01 julho 2008

O Mito

mito é uma palavra polissêmica. Admite tantas definições quanto a palavra cultura. Para Fernando pessoa, "o mito é o nada que é tudo". O mito pode, assim, ser visto como uma alegoria, um símbolo ou uma tautegoria. Tanto no sentido alegórico como no sentido simbólico, o relato mítico subentende outra coisa, e não precisamente o que está sendo dito. No sentido tautegorista, o mito é penas mito, só mito, nada mais do que mito. Quer dizer, o mito relata e expressa o que em verdade é; o mito não representa as coisas ou os eventos originados.

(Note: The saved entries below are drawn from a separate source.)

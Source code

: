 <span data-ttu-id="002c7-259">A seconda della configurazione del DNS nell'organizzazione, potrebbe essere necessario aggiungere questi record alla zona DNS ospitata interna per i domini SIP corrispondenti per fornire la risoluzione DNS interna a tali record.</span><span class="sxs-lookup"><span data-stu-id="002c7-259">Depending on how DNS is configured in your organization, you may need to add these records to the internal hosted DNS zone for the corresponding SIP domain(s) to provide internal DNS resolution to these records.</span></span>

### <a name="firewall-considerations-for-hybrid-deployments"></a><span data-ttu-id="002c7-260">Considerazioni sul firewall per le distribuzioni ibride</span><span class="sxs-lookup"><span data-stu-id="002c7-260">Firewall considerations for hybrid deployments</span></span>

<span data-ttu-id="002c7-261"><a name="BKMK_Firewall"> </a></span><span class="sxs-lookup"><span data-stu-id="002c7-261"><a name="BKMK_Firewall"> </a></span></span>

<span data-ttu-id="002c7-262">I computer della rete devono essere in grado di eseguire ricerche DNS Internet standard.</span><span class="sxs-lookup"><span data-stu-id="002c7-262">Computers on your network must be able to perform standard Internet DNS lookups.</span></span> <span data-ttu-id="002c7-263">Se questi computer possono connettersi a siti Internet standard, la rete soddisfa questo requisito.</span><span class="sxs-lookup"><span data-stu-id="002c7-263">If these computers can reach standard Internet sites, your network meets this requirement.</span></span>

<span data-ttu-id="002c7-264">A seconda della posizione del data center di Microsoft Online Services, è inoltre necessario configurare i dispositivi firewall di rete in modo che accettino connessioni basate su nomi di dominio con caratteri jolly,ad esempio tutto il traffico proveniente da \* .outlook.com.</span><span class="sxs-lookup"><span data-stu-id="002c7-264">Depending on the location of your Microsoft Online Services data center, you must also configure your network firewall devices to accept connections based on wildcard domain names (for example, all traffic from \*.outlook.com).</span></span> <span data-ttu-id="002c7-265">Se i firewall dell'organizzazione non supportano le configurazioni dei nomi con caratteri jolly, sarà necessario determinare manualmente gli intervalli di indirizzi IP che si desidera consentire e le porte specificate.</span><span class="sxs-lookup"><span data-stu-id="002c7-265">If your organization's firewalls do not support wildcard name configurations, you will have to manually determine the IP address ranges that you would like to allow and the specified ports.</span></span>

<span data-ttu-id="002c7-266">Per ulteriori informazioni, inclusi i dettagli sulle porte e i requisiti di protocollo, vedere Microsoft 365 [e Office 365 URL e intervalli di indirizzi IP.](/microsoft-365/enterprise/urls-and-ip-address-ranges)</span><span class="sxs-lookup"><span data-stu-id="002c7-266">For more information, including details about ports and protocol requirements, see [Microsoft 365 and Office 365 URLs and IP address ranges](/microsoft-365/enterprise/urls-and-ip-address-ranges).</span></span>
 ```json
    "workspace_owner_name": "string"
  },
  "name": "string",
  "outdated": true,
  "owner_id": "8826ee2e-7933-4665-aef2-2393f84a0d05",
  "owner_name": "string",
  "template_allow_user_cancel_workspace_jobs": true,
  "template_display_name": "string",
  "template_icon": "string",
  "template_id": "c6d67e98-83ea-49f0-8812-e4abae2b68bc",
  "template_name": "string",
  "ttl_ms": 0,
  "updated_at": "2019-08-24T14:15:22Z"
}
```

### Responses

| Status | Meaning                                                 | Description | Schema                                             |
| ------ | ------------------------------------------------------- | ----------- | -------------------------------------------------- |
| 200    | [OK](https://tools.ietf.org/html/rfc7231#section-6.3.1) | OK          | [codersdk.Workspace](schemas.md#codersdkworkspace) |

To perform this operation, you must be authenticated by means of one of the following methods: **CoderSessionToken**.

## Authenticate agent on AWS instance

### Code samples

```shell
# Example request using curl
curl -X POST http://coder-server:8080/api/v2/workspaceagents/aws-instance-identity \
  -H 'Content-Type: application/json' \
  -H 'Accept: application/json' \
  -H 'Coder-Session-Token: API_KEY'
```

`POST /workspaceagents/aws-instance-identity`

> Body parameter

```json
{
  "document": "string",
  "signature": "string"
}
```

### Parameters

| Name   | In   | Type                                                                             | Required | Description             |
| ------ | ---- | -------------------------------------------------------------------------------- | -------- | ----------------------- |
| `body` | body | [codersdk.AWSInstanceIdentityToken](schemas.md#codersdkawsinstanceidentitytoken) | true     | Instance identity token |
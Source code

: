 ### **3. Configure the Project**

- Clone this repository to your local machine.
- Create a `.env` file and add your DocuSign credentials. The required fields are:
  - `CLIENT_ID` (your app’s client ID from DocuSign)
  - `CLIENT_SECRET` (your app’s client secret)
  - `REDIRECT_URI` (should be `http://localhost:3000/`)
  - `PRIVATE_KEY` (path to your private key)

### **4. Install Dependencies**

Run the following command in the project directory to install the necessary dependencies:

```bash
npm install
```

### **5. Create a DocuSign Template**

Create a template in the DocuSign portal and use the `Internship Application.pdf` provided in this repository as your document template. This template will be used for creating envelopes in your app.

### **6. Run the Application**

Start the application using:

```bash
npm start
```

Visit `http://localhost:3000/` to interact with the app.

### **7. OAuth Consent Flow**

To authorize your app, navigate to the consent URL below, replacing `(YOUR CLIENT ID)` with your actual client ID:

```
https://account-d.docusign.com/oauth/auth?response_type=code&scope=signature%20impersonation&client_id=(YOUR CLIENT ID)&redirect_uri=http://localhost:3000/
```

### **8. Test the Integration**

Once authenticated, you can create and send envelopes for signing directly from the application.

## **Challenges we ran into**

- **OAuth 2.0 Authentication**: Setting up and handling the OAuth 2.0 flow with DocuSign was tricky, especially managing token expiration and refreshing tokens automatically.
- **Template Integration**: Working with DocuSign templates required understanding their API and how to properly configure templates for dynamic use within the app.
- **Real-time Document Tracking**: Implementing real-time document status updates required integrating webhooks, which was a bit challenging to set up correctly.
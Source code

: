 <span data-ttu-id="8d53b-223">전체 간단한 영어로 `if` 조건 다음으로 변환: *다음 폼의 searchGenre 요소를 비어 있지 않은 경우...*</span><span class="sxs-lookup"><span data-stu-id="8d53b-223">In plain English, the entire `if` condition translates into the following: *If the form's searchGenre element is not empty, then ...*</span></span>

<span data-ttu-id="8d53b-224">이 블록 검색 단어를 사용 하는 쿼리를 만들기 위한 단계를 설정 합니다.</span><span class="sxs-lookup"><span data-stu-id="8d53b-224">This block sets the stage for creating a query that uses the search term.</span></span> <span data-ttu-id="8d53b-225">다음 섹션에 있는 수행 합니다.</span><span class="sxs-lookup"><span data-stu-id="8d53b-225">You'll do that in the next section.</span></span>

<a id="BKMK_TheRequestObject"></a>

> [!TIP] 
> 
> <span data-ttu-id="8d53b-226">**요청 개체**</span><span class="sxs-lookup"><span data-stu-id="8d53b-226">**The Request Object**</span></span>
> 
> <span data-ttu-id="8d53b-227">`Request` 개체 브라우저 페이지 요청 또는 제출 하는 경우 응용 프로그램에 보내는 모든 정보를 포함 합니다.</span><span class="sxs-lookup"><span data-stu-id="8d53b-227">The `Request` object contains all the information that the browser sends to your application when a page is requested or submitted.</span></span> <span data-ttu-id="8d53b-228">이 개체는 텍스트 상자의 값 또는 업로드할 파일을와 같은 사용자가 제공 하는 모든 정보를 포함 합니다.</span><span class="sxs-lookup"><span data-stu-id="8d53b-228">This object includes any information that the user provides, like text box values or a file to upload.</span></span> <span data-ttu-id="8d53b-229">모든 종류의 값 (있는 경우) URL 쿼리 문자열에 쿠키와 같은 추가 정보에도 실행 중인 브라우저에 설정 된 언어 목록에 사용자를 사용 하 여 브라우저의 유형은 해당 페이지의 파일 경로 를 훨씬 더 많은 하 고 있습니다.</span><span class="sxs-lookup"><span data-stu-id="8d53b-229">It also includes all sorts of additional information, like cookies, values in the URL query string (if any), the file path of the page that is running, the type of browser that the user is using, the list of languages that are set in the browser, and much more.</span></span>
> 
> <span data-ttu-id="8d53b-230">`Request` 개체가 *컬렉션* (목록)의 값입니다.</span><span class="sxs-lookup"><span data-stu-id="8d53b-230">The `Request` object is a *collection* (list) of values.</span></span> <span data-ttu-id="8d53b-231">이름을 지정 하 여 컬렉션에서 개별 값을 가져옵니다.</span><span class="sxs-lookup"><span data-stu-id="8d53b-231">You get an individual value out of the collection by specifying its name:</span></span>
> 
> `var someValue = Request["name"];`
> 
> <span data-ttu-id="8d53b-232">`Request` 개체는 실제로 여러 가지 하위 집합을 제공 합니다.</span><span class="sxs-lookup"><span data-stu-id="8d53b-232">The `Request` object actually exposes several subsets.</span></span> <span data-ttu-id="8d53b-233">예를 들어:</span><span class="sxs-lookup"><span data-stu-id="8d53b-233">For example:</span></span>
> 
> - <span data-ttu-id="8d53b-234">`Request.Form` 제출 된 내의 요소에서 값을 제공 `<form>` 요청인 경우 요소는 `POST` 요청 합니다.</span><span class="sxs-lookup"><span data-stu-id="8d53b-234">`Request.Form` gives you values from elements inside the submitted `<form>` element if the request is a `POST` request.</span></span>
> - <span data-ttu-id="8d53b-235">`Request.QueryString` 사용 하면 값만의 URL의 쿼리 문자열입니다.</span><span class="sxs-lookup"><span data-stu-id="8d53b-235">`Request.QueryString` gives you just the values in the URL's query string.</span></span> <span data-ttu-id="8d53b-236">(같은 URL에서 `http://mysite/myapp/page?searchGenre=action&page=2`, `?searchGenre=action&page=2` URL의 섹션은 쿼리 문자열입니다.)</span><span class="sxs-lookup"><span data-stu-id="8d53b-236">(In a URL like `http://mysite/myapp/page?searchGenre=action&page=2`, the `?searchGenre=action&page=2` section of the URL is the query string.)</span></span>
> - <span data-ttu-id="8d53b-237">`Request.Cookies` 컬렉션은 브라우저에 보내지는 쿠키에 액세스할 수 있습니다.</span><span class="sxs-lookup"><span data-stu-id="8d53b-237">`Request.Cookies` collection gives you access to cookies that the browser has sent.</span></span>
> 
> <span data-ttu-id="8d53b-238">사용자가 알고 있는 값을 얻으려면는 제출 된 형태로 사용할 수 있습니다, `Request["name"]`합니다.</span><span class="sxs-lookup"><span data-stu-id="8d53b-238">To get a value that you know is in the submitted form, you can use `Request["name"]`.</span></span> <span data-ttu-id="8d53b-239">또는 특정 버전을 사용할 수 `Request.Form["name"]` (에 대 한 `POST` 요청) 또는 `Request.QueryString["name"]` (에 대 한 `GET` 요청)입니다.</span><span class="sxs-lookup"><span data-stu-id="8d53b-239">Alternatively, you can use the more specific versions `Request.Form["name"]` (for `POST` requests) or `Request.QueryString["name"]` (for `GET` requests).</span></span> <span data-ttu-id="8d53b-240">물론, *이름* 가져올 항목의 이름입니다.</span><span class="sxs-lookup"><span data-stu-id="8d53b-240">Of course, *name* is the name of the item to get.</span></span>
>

Os mitos podem ser divididos em "mitos com Criação" e "mitos sem Criação". Nos "mitos com Criação", admite-se o surgimento do Universo num tempo zero. Nesse caso, o Universo pode ter sido criado por Deus, emergido do Vazio absoluto, ou surgido da tensão entre a Ordem e o Caos. Exemplo: a criação bíblica, descrita em Gênesis, 1, 1 a 5. Nos "mitos sem Criação", não se admite um tempo zero. Nesse caso, o Universo existe e existirá para toda a eternidade ou o Universo será continuamente criado e destruído, em um ciclo que se repete para sempre. Exemplo: o Universo pulsante do hinduísmo, no qual a Criação surge e ressurge ciclicamente através da dança do deus Xiva.

O mito relaciona-se com a história, a sociedade, a ciência, a religião, a psicologia etc. Escolhamos a psicologia freudiana. Freud deu nova orientação à interpretação do mito e às explicações sobre a sua origem e função. O complexo de Édipo é um exemplo clássico: para Freud, o mito do rei que mata o pai e casa com a própria mãe simboliza e manifesta a atração de caráter sexual que o filho, na primeira infância, sente pela mãe e o desejo de suplantar o pai.

O mito adquiriu ao longo do tempo e, mais precisamente na vida hodierna, um sentido figurado, ou seja, evoca a narração fabulosa e fictícia, contrária à verdade. Equivale a engano, falsidade. Essa interpretação corresponde a uma mentalidade racionalista, para qual somente a razão é capaz de expressar a verdade. Alguns exemplos: o mito do progresso ininterrupto, o mito marxista da vitória dos oprimidos, o mito do socialismo da cidade ideal, o mito do super-homem com a sua vitória sobre o espaço e o tempo, o mito da raça pura etc.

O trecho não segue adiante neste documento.